* [Plain-text document sources]:
'''

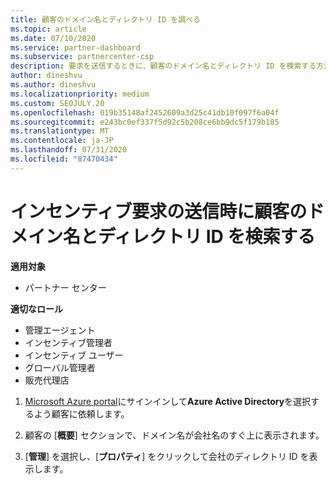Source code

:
 ```yaml
---
title: 顧客のドメイン名とディレクトリ ID を調べる
ms.topic: article
ms.date: 07/10/2020
ms.service: partner-dashboard
ms.subservice: partnercenter-csp
description: 要求を送信するときに、顧客のドメイン名とディレクトリ ID を検索する方法について説明します。
author: dineshvu
ms.author: dineshvu
ms.localizationpriority: medium
ms.custom: SEOJULY.20
ms.openlocfilehash: 019b35148af2452609a3d25c41db10f097f6a04f
ms.sourcegitcommit: e243bc0ef337f5d92c5b208ce6bb9dc5f179b185
ms.translationtype: MT
ms.contentlocale: ja-JP
ms.lasthandoff: 07/31/2020
ms.locfileid: "87470434"
---
```

# <a name="find-your-customers-domain-name-and-directory-id-when-submitting-an-incentives-claim"></a>インセンティブ要求の送信時に顧客のドメイン名とディレクトリ ID を検索する

**適用対象**

- パートナー センター

**適切なロール**

- 管理エージェント
- インセンティブ管理者
- インセンティブ ユーザー
- グローバル管理者
- 販売代理店

1. [Microsoft Azure portal](https://portal.azure.com/#home)にサインインして**Azure Active Directory**を選択するよう顧客に依頼します。

2. 顧客の [**概要**] セクションで、ドメイン名が会社名のすぐ上に表示されます。  

3. [**管理**] を選択し、[**プロパティ**] をクリックして会社のディレクトリ ID を表示します。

'''

* [ASSIGNMENT]: In the records above, find the line containing "2. 顧客の [**概要**]" and output every line from the first through that one, exactly, omitting pictures.

* [RESULT OF THIS TASK]:
Source code

:
 ```yaml
---
title: 顧客のドメイン名とディレクトリ ID を調べる
ms.topic: article
ms.date: 07/10/2020
ms.service: partner-dashboard
ms.subservice: partnercenter-csp
description: 要求を送信するときに、顧客のドメイン名とディレクトリ ID を検索する方法について説明します。
author: dineshvu
ms.author: dineshvu
ms.localizationpriority: medium
ms.custom: SEOJULY.20
ms.openlocfilehash: 019b35148af2452609a3d25c41db10f097f6a04f
ms.sourcegitcommit: e243bc0ef337f5d92c5b208ce6bb9dc5f179b185
ms.translationtype: MT
ms.contentlocale: ja-JP
ms.lasthandoff: 07/31/2020
ms.locfileid: "87470434"
---
```

# <a name="find-your-customers-domain-name-and-directory-id-when-submitting-an-incentives-claim"></a>インセンティブ要求の送信時に顧客のドメイン名とディレクトリ ID を検索する

**適用対象**

- パートナー センター

**適切なロール**

- 管理エージェント
- インセンティブ管理者
- インセンティブ ユーザー
- グローバル管理者
- 販売代理店

1. [Microsoft Azure portal](https://portal.azure.com/#home)にサインインして**Azure Active Directory**を選択するよう顧客に依頼します。

2. 顧客の [**概要**] セクションで、ドメイン名が会社名のすぐ上に表示されます。  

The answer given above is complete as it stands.